Sitting atop the seatpost is a Syncros Belcarra V-Concept 1.0 saddle. It’s a relatively short saddle with firm padding, a generous cut-out and carbon rails to keep the weight low.
It’s a comfortable place to sit, and this time Scott has kept things simple with an all-black colour scheme (Scott, presumably for purely aesthetic reasons, specced a brown saddle on the Addict RC 10 and previous Foil RC 10).
Scott Foil RC Pro groupset, wheels and tyres
As mentioned earlier, the Foil RC Pro build features a Shimano Dura-Ace R9270 Di2 groupset, complete with the new Dura-Ace C50 wheelset.
The drivetrain functions near-flawlessly, with unflappably quick and accurate shifts both front and rear. It’s a little disappointing to not see a power meter included at this price point, though.
As I’ve written previously (most recently in my review of the 2023 Giant Propel Advanced SL 0), Shimano’s new generation of 12-speed groupsets are also impressively quiet-running.
This is the first time I’ve had a bike with the new Shimano RT-CL900 disc brake rotors, though.
Shimano promises these (and the Ultegra-level RT-CL800 rotors) have been beefed up to offer quieter, more consistent braking performance. I’m thrilled to report they do just that.
Noise from heat deformation appears to have been eliminated entirely for me, and they’re far quieter in wet conditions too.
Previous Shimano rotors often howled so intrusively in wet weather you’d be embarrassed to use your brakes within 100m of another living being, but the new rotors seem to only let out a few short squeals before quietening down again.
It’s such a marked difference that I’m keen to add a set to my own bike as soon as possible.
The Shimano Dura-Ace R9270 C50 TL wheels don’t push the boundaries of aero wheel design, but offer solid all-round performance with no notable sour points.
The 50mm deep, tubeless-ready rims measure 28mm wide externally and 21mm wide internally, which makes them best suited for 25 to 28c tyres. It’s a rim profile I was happy to use day in, day out, as their handling in windy conditions was also excellent.
As is traditional for Shimano’s wheels, the alloy Dura-Ace hubs contain cup and cone bearings, making them easily serviceable with a few basic tools.
Claimed weight is competitive at 1,532g, and the freehub buzz is also subtle. For fans of quiet bikes, this is a pleasant change from many modern road bike wheels.
The decision to spec a set of hardy Vittoria Corsa Control TLR G2.0 tyres strikes as a little peculiar.

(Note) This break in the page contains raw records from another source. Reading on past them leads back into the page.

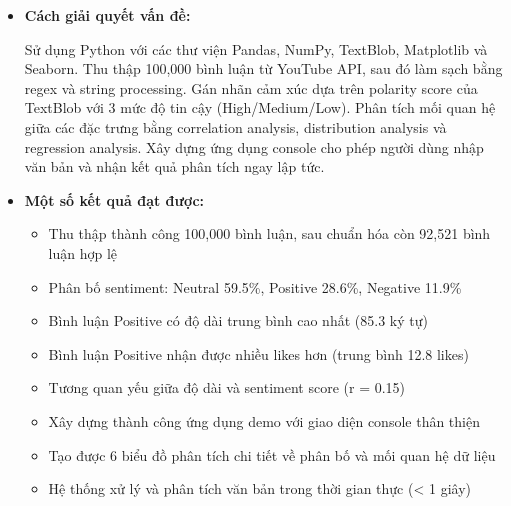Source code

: \begin{itemize}
    \item[-] \textbf{Cách giải quyết vấn đề:}
    
    Sử dụng Python với các thư viện Pandas, NumPy, TextBlob, Matplotlib và Seaborn. Thu thập 100,000 bình luận từ YouTube API, sau đó làm sạch bằng regex và string processing. Gán nhãn cảm xúc dựa trên polarity score của TextBlob với 3 mức độ tin cậy (High/Medium/Low). Phân tích mối quan hệ giữa các đặc trưng bằng correlation analysis, distribution analysis và regression analysis. Xây dựng ứng dụng console cho phép người dùng nhập văn bản và nhận kết quả phân tích ngay lập tức.
    
    \item[-] \textbf{Một số kết quả đạt được:}
        \begin{itemize}
        \item[•] Thu thập thành công 100,000 bình luận, sau chuẩn hóa còn 92,521 bình luận hợp lệ
        \item[•] Phân bố sentiment: Neutral 59.5\%, Positive 28.6\%, Negative 11.9\%
        \item[•] Bình luận Positive có độ dài trung bình cao nhất (85.3 ký tự)
        \item[•] Bình luận Positive nhận được nhiều likes hơn (trung bình 12.8 likes)
        \item[•] Tương quan yếu giữa độ dài và sentiment score (r = 0.15)
        \item[•] Xây dựng thành công ứng dụng demo với giao diện console thân thiện
        \item[•] Tạo được 6 biểu đồ phân tích chi tiết về phân bố và mối quan hệ dữ liệu
        \item[•] Hệ thống xử lý và phân tích văn bản trong thời gian thực (< 1 giây)
        \end{itemize}
\end{itemize}

\newpage
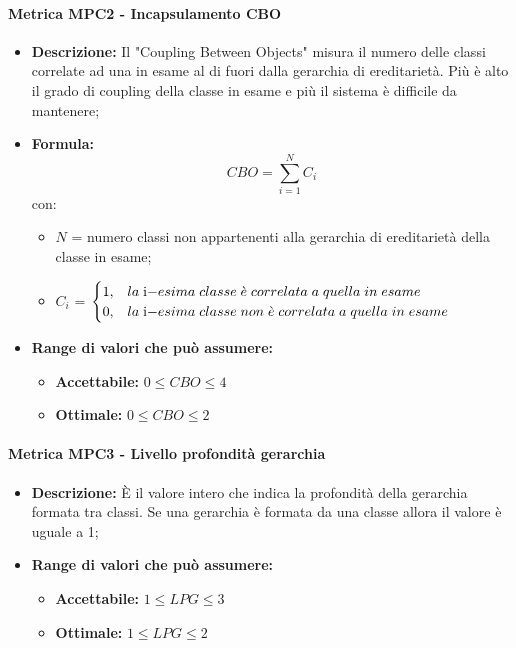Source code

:     \paragraph{Metrica MPC2 - Incapsulamento CBO}
    \begin{itemize}
        \item \textbf{Descrizione:} Il "Coupling Between Objects" misura il numero delle classi correlate ad una in esame al di fuori dalla gerarchia di ereditarietà. Più è alto il grado di coupling della classe in esame e più il sistema è difficile da mantenere;
        \item \textbf{Formula:} $$CBO = {\sum_{i=1}^{N} C_i}$$
        con:
        \begin{itemize}
            \item $N$ = numero classi non appartenenti alla gerarchia di ereditarietà della classe in esame;
            \item $C_i$ =
            \begin{math} {
                \begin{cases}
                    1, & la \; $i$-esima \; classe \; \grave{e} \; correlata \; a \; quella \; in \; esame \\
                    0, & la \; $i$-esima \; classe \; non \; \grave{e} \; correlata \; a \; quella \; in \; esame
                \end{cases}
            }
            \end{math}
        \end{itemize}
        \item \textbf{Range di valori che può assumere:}
        \begin{itemize}
            \item \textbf{Accettabile:} $0 \leq{} CBO \leq 4$
            \item \textbf{Ottimale:} $0 \leq{} CBO \leq 2$
        \end{itemize}
    \end{itemize}

    \paragraph{Metrica MPC3 - Livello profondità gerarchia}
    \begin{itemize}
        \item \textbf{Descrizione:} È il valore intero che indica la profondità della gerarchia formata tra classi. Se una gerarchia è formata da una classe allora il valore è uguale a 1;
        \item \textbf{Range di valori che può assumere:}
        \begin{itemize}
            \item \textbf{Accettabile:} $1 \leq{} LPG \leq 3$
            \item \textbf{Ottimale:} $1 \leq{} LPG \leq 2$
        \end{itemize}
    \end{itemize}

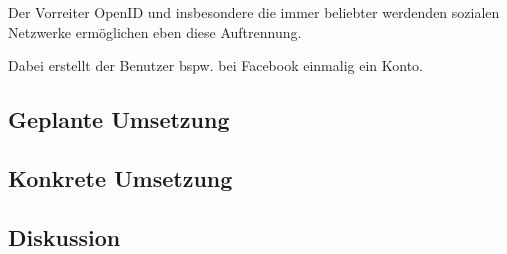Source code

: Der Vorreiter OpenID \cite{OpenID} und insbesondere die immer beliebter werdenden sozialen Netzwerke ermöglichen eben diese Auftrennung.

Dabei erstellt der Benutzer bspw. bei Facebook einmalig ein Konto.


\subsection*{Geplante Umsetzung}


\subsection*{Konkrete Umsetzung}


\subsection*{Diskussion}
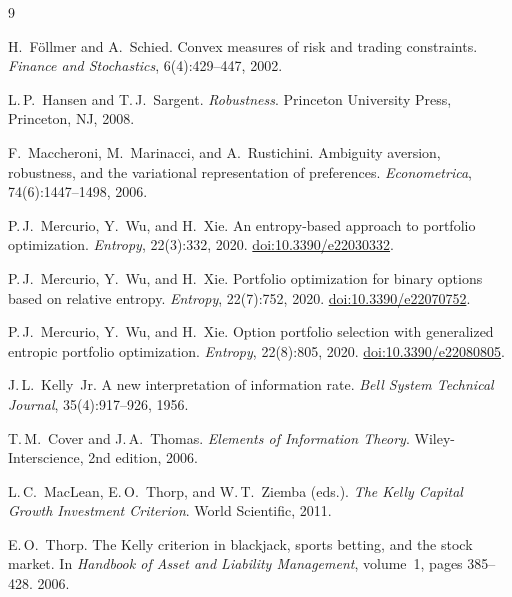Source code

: \documentclass[11pt]{article}
\providecommand{\doi}[1]{\href{https://doi.org/#1}{doi:#1}}
\begin{document}

\begin{thebibliography}{9}

H.~F\"ollmer and A.~Schied.
\newblock Convex measures of risk and trading constraints.
\newblock \emph{Finance and Stochastics}, 6(4):429--447, 2002.

L.\,P.~Hansen and T.\,J.~Sargent.
\newblock \emph{Robustness}.
\newblock Princeton University Press, Princeton, NJ, 2008.

F.~Maccheroni, M.~Marinacci, and A.~Rustichini.
\newblock Ambiguity aversion, robustness, and the variational representation of preferences.
\newblock \emph{Econometrica}, 74(6):1447--1498, 2006.

P.\,J.~Mercurio, Y.~Wu, and H.~Xie.
\newblock An entropy-based approach to portfolio optimization.
\newblock \emph{Entropy}, 22(3):332, 2020.
\newblock \doi{10.3390/e22030332}.

P.\,J.~Mercurio, Y.~Wu, and H.~Xie.
\newblock Portfolio optimization for binary options based on relative entropy.
\newblock \emph{Entropy}, 22(7):752, 2020.
\newblock \doi{10.3390/e22070752}.

P.\,J.~Mercurio, Y.~Wu, and H.~Xie.
\newblock Option portfolio selection with generalized entropic portfolio optimization.
\newblock \emph{Entropy}, 22(8):805, 2020.
\newblock \doi{10.3390/e22080805}.

J.\,L.~Kelly~Jr.
\newblock A new interpretation of information rate.
\newblock \emph{Bell System Technical Journal}, 35(4):917--926, 1956.

T.\,M.~Cover and J.\,A.~Thomas.
\newblock \emph{Elements of Information Theory}.
\newblock Wiley-Interscience, 2nd edition, 2006.

L.\,C.~MacLean, E.\,O.~Thorp, and W.\,T.~Ziemba (eds.).
\newblock \emph{The Kelly Capital Growth Investment Criterion}.
\newblock World Scientific, 2011.

E.\,O.~Thorp.
\newblock The Kelly criterion in blackjack, sports betting, and the stock market.
\newblock In \emph{Handbook of Asset and Liability Management}, volume~1,
pages 385--428. 2006.


\end{thebibliography}
\end{document}

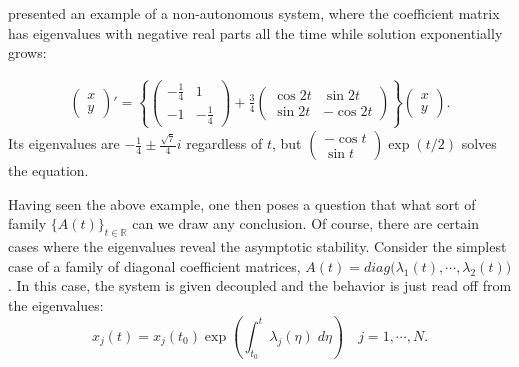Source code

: \documentclass[a4paper,11pt]{article}
\theoremstyle{remark}
\begin{document}
\cite{MY60} presented an example of a non-autonomous system, where the coefficient matrix has eigenvalues with negative real parts all the time while solution exponentially grows:



\begin{align*}
 \begin{pmatrix}  x\\y \end{pmatrix}' = \left\{\begin{pmatrix}  -\frac{1}{4} & 1\\-1 & -\frac{1}{4} \end{pmatrix}+ \frac{3}{4}\begin{pmatrix} \cos 2t & \sin 2t\\ \sin 2t & -\cos 2t \end{pmatrix}\right\} \begin{pmatrix}  x\\y \end{pmatrix}.
\end{align*}
Its eigenvalues are $-\frac{1}{4} \pm \frac{\sqrt{7}}{4}i$ regardless of $t$, but $\begin{pmatrix}  -\cos t\\ \sin t \end{pmatrix}\exp(t/2)$ solves the equation.

Having seen the above example, one then poses a question that what sort of family $\{A(t)\}_{t \in \mathbb{R}}$ can we draw any conclusion. Of course, there are certain cases where the eigenvalues reveal the asymptotic stability. Consider the simplest case of a family of diagonal coefficient matrices, $A(t) = diag(\lambda_1(t), \cdots, \lambda_2(t)\big)$. In this case, the system is given decoupled  and the behavior is just read off from the eigenvalues: $$x_j(t) = x_j(t_0) \exp\left( \int_{t_0}^t \lambda_j(\eta) \;d\eta\right) \quad j=1,\cdots,N.$$
\end{document}
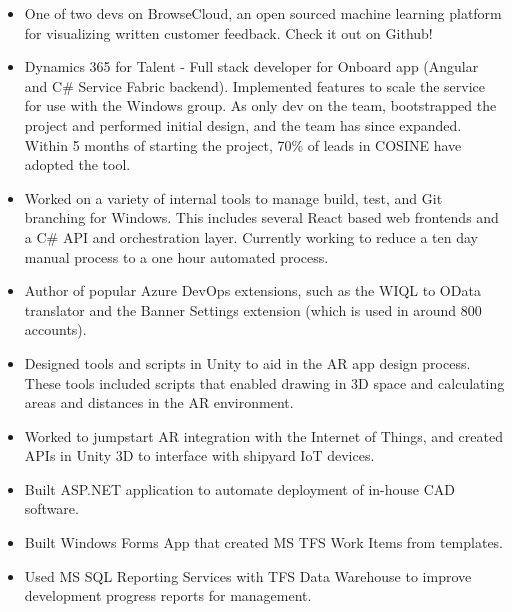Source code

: \documentclass[10pt,a4paper]{altacv}
\begin{document}
\begin{itemize}
\item One of two devs on BrowseCloud, an open sourced machine learning platform for visualizing written customer feedback. Check it out on Github!
\item Dynamics 365 for Talent - Full stack developer for Onboard app (Angular and C\# Service Fabric backend). Implemented features to scale the service for use with the Windows group. As only dev on the team, bootstrapped the project and performed initial design, and the team has since expanded. Within 5 months of starting the project, 70\% of leads in COSINE have adopted the tool.
\item Worked on a variety of internal tools to manage build, test, and Git branching for Windows. This includes several React based web frontends and a C\# API and orchestration layer. Currently working to reduce a ten day manual process to a one hour automated process.
\item Author of popular Azure DevOps extensions, such as the WIQL to OData translator and the Banner Settings extension (which is used in around 800 accounts).
\end{itemize}

\divider

\begin{itemize}
\item Designed tools and scripts in Unity to aid in the AR app design process. These tools included scripts that enabled drawing in 3D space and calculating areas and distances in the AR environment.
\item Worked to jumpstart AR integration with the Internet of Things, and created APIs in Unity 3D to interface with shipyard IoT devices.
\end{itemize}

\divider


\begin{itemize}
\item Built ASP.NET application to automate deployment of in-house CAD software.
\item Built Windows Forms App that created MS TFS Work Items from templates.
\item Used MS SQL Reporting Services with TFS Data Warehouse to improve development progress reports for management.
\end{itemize}
\end{document}
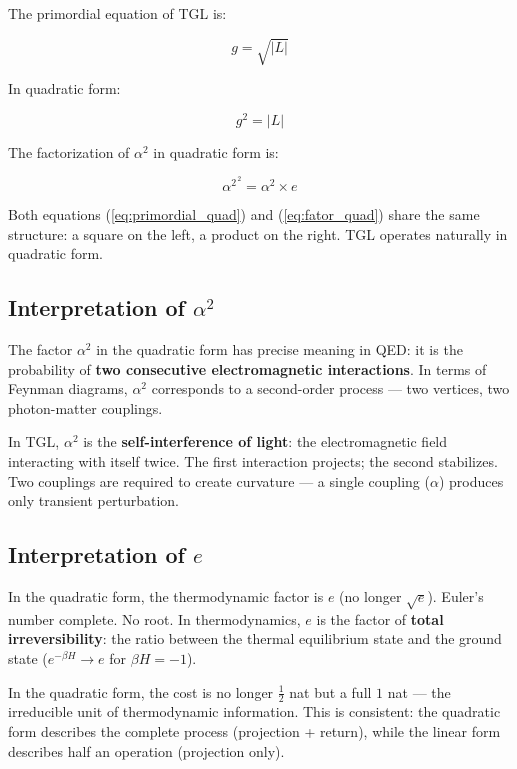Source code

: \documentclass[12pt,a4paper,twoside]{article}
\newcommand{\alphaii}{\alpha^{2}}
\begin{document}
The primordial equation of TGL is:

\begin{equation}
g = \sqrt{|L|}
\end{equation}

In quadratic form:

\begin{equation}
g^2 = |L|
\label{eq:primordial_quad}
\end{equation}

The factorization of $\alphaii$ in quadratic form is:

\begin{equation}
\alphaii^{\,2} = \alpha^2 \times e
\label{eq:fator_quad}
\end{equation}

Both equations (\ref{eq:primordial_quad}) and (\ref{eq:fator_quad}) share the same structure: a square on the left, a product on the right. TGL operates naturally in quadratic form.

\subsection{Interpretation of $\alpha^2$}

The factor $\alpha^2$ in the quadratic form has precise meaning in QED: it is the probability of \textbf{two consecutive electromagnetic interactions}. In terms of Feynman diagrams, $\alpha^2$ corresponds to a second-order process --- two vertices, two photon-matter couplings.

In TGL, $\alpha^2$ is the \textbf{self-interference of light}: the electromagnetic field interacting with itself twice. The first interaction projects; the second stabilizes. Two couplings are required to create curvature --- a single coupling ($\alpha$) produces only transient perturbation.

\subsection{Interpretation of $e$}

In the quadratic form, the thermodynamic factor is $e$ (no longer $\sqrt{e}$). Euler's number complete. No root. In thermodynamics, $e$ is the factor of \textbf{total irreversibility}: the ratio between the thermal equilibrium state and the ground state ($e^{-\beta H} \to e$ for $\beta H = -1$).

In the quadratic form, the cost is no longer $\frac{1}{2}$ nat but a full $1$ nat --- the irreducible unit of thermodynamic information. This is consistent: the quadratic form describes the complete process (projection + return), while the linear form describes half an operation (projection only).
\end{document}

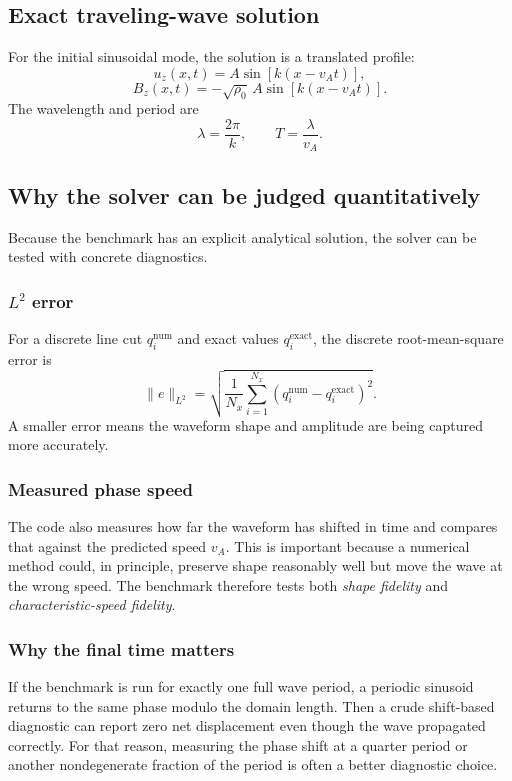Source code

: \documentclass[11pt]{article}
\begin{document}
\subsection{Exact traveling-wave solution}
For the initial sinusoidal mode, the solution is a translated profile:
\begin{equation}
u_z(x,t)=A\sin\left[k(x-v_A t)\right],
\label{eq:m2-exact-uz}
\end{equation}
\begin{equation}
B_z(x,t)=-\sqrt{\rho_0}\,A\sin\left[k(x-v_A t)\right].
\label{eq:m2-exact-bz}
\end{equation}
The wavelength and period are
\begin{equation}
\lambda = \frac{2\pi}{k},
\qquad
T = \frac{\lambda}{v_A}.
\label{eq:m2-lambda-period}
\end{equation}

\subsection{Why the solver can be judged quantitatively}
Because the benchmark has an explicit analytical solution, the solver can be tested with concrete diagnostics.

\subsubsection{$L^2$ error}
For a discrete line cut $q_i^{\text{num}}$ and exact values $q_i^{\text{exact}}$, the discrete root-mean-square error is
\begin{equation}
\|e\|_{L^2}
=
\sqrt{
\frac{1}{N_x}
\sum_{i=1}^{N_x}
\left(q_i^{\text{num}}-q_i^{\text{exact}}\right)^2 }.
\label{eq:m2-l2}
\end{equation}
A smaller error means the waveform shape and amplitude are being captured more accurately.

\subsubsection{Measured phase speed}
The code also measures how far the waveform has shifted in time and compares that against the predicted speed $v_A$. This is important because a numerical method could, in principle, preserve shape reasonably well but move the wave at the wrong speed. The benchmark therefore tests both \emph{shape fidelity} and \emph{characteristic-speed fidelity}.

\subsubsection{Why the final time matters}
If the benchmark is run for exactly one full wave period, a periodic sinusoid returns to the same phase modulo the domain length. Then a crude shift-based diagnostic can report zero net displacement even though the wave propagated correctly. For that reason, measuring the phase shift at a quarter period or another nondegenerate fraction of the period is often a better diagnostic choice.
\end{document}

These are great tyres in the context of their own stated goals. Vittoria says the Corsa Control is designed for “greasy cobbles and rough roads” – and the combination of a narrower 25c tyre at the front (to optimise aerodynamic performance) and wider 28c tyre at the rear (for improved comfort) works well here, thanks to the greater internal width of the rims.
In any case, the Corsa Controls perform excellently on the road, with a noticeably supple and tacky ride feel, which inspires plenty of confidence in corners. They certainly don’t feel slow, either.
For general riding on the broken back roads of south Bristol, then, it’s arguably an ideal tyre. Perhaps this was what Scott was intending by speccing them.
If I was intending to race on this bike, though, I’d be looking for something faster. This is a bike on which practically every watt has been accounted for, after all.
Scott Foil RC Pro bottom line
The Scott Foil RC Pro isn’t the most radical aero road bike available, but it is an excellent all-rounder and the improvements over the previous version are clear to see.
It’s noticeably fast, yet competitively lightweight and impressively comfortable. The handling is also excellent.
There are nitpicks surrounding the seatpost, tyres and lack of an included power meter, but none of these is a deal-breaker.
In a world of the Trek Madone SLR’s IsoFlow seat tube hole and the Cervélo S5’s integrated V-stem, the more conventional form of the Foil RC could be dismissed as banal.
But as Apple once declared, it can also be argued “simplicity is the ultimate sophistication”.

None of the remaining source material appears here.